• Sonuç bulunamadı

SAHA ÇALIŞMASI

7.1. Bölgedeki Toplumsal Yapı

7.1.2. Türkiye Tarafında Sosyal ve Ailesel Yapı 1 Hakim Kültürel Yapı ve Cinsiyet Rolleri

7.1.2.4 Çok Eşlilik

Görüşülen kamu kurumu yetkilileri ve STK temsilcileri çok eşliliğin bölgenin temelinde var olan bir adet olduğuna işaret etmiştir. Türkiye’de yasal düzenlemeler bunun önemli miktarda önüne geçse de pratikte halen çeşitli seviyelerde özellikle kırsal kesimde devam etmektedir. Saha çalışması yapılan 3 il arasından

özelllikle Şanlıurfa’da çok eşli evlilik kültürü daha yaygındır. Çok eşlilik erkeğin gücünün ve iktidarının bir göstergesi olarak da algılanmaktadır. İkinci eşlere imam nikahı yapılmış olması bölgedeki dini kurumların bu konuda etkin bir mücadele veremediğini göstermektedir. Resmi nikâhlı eşler çoğu zaman ekonomik özgürlükleri olmadığı için boşanamamaktadır.

“Güneydoğu, Doğu Anadolu bölgesinde kadın erkek ilişkilerine bakış ve evliliğe bakış maalesef erkeğin birden fazla evlilik yapmasını meşru gören bir anlayış var. Bunun dini ve ekonomik referansları var geçmişten gelen toplumsal hafızadan referanslar var.” (Mardin, Kamu kurumu).

“Bizim hem geleneklerimiz hem de yanlış olan dini inançlarımız bunu destekliyor. Erkeklerin şakalarında hep bu vardır. 4’e kadar işte alabiliriz veya hanımıma yardımcı aldım gibi ...” (Gaziantep, Kamu kurumu).

“Dini boyutu var işin İslam’da böyle bir şey olduğu için. Burada da dinin uygulanması yüksek. Muhafazakar bir yapı var. Meşru bir şekilde 2.eş alabiliyor ama yeni jenerasyonda çok az.” (Mardin, STK).

“Kırsalda çok eşli olmak erkekler açısından toplum içinde saygı gören ya da zenginlik statü göstergesi olan bir şey olarak devam ediyor. Ama şehre geldiğimizde kentli nüfus bu konuda daha duyarlı. Çok eşliliği çok fazla görmek mümkün değil.” (Mardin, Kamu kurumu).

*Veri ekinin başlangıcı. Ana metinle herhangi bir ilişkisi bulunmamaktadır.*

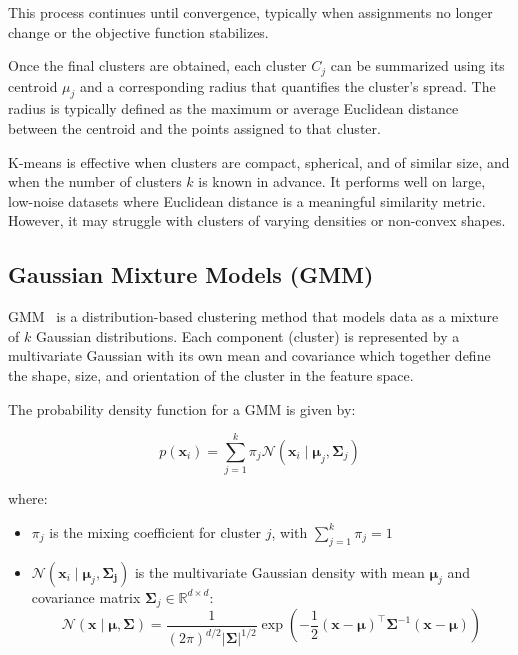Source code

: This process continues until convergence, typically when assignments no longer
change or the objective function stabilizes.

Once the final clusters are obtained, each cluster $C_{j}$ can be summarized
using its centroid $\mu_j$ and a corresponding radius that quantifies the
cluster's spread. The radius is typically defined as the maximum or average
Euclidean distance between the centroid and the points assigned to that
cluster.

K-means is effective when clusters are compact, spherical, and of similar size,
and when the number of clusters $k$ is known in advance. It performs well on
large, low-noise datasets where Euclidean distance is a meaningful similarity
metric. However, it may struggle with clusters of varying densities or
non-convex shapes.

\subsection*{Gaussian Mixture Models (GMM)}

GMM~\cite{gaussian_mixtures} is a distribution-based clustering method that
models data as a mixture of $k$ Gaussian distributions. Each component
(cluster) is represented by a multivariate Gaussian with its own mean and
covariance which together define the shape, size, and orientation of the
cluster in the feature space.

The probability density function for a GMM is given by:

\begin{equation}
    p(\mathbf{x}_i) = \sum_{j=1}^{k} \pi_j \mathcal{N}(\mathbf{x}_i \mid \boldsymbol{\mu}_j, \mathbf{\mathbf{\Sigma}}_j)
\end{equation}

where:
\begin{itemize}
    \item $\pi_j$ is the mixing coefficient for cluster $j$, with $\sum_{j=1}^{k} \pi_j = 1$
    \item $\mathcal{N}(\mathbf{x}_i \mid \boldsymbol{\mu}_j, \mathbf{\mathbf{\Sigma}_j})$ is the multivariate Gaussian density with mean $\boldsymbol{\mu}_j$ and covariance matrix $\mathbf{\Sigma}_j \in \mathbb{R}^{d \times d}$:
          \begin{equation}
              \mathcal{N}(\mathbf{x} \mid \boldsymbol{\mu}, \mathbf{\Sigma}) = \frac{1}{(2\pi)^{d/2} |\mathbf{\Sigma}|^{1/2}}
              \exp \left( -\frac{1}{2}(\mathbf{x} - \boldsymbol{\mu})^\top \mathbf{\Sigma}^{-1} (\mathbf{x} - \boldsymbol{\mu}) \right)
          \end{equation}
\end{itemize}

Görüşülen yetkililer çok eşliliğin yasal olmadığı için çok aleni yapılamadığına dikkate çekmektedir. İkinci eşlere ayrı bir ev açılması pratiği yaygındır. Birçok durumda resmi nikâhlı eşler ikinci evlilikten haberdardır.

Ekonomik özgürlükleri olmayan ve dul kalma durumunda yaşayacakları sosyal baskıdan çekinen kadınlar evliliklerine devam etmek zorunda kalmaktadır.

“Kadınlar biraz zorunluluktan dolayı kabul ediyor. Göz yumma hikâyesi de ondan dolayı. Göz yummazsa adam onu terk ederse ya parasız kalırsa babasının evine dönerse nasıl bir yaşam onları bekliyor. Sonra başka biriyle evlenmeyecek vs. bir yeteneği yok.” (Gaziantep STK).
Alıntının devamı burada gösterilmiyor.